Only the lines containing "Miembro" should appear in the answer, copied from the listing below.

━━ Data

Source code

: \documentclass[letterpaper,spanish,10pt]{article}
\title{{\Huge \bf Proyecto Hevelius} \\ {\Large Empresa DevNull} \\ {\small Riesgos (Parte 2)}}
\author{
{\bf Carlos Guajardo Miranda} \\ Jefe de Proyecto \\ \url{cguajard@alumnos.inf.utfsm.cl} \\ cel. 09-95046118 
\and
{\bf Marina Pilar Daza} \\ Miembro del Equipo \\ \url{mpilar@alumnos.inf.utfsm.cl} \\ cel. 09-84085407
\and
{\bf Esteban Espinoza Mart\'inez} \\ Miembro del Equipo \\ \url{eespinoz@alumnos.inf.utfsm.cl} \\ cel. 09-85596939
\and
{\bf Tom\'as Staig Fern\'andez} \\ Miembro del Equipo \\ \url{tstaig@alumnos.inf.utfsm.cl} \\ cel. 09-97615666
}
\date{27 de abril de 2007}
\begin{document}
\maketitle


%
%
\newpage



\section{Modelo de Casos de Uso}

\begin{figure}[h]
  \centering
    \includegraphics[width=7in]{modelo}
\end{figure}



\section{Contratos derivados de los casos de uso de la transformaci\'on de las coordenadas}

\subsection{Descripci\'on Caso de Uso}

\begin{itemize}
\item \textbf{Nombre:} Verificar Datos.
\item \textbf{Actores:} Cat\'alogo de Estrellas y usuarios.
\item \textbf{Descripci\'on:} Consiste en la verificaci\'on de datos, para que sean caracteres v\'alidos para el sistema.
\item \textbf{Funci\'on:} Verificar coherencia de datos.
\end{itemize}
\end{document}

━━━━

→ Result
{\bf Marina Pilar Daza} \\ Miembro del Equipo \\ \url{mpilar@alumnos.inf.utfsm.cl} \\ cel. 09-84085407
{\bf Esteban Espinoza Mart\'inez} \\ Miembro del Equipo \\ \url{eespinoz@alumnos.inf.utfsm.cl} \\ cel. 09-85596939
{\bf Tom\'as Staig Fern\'andez} \\ Miembro del Equipo \\ \url{tstaig@alumnos.inf.utfsm.cl} \\ cel. 09-97615666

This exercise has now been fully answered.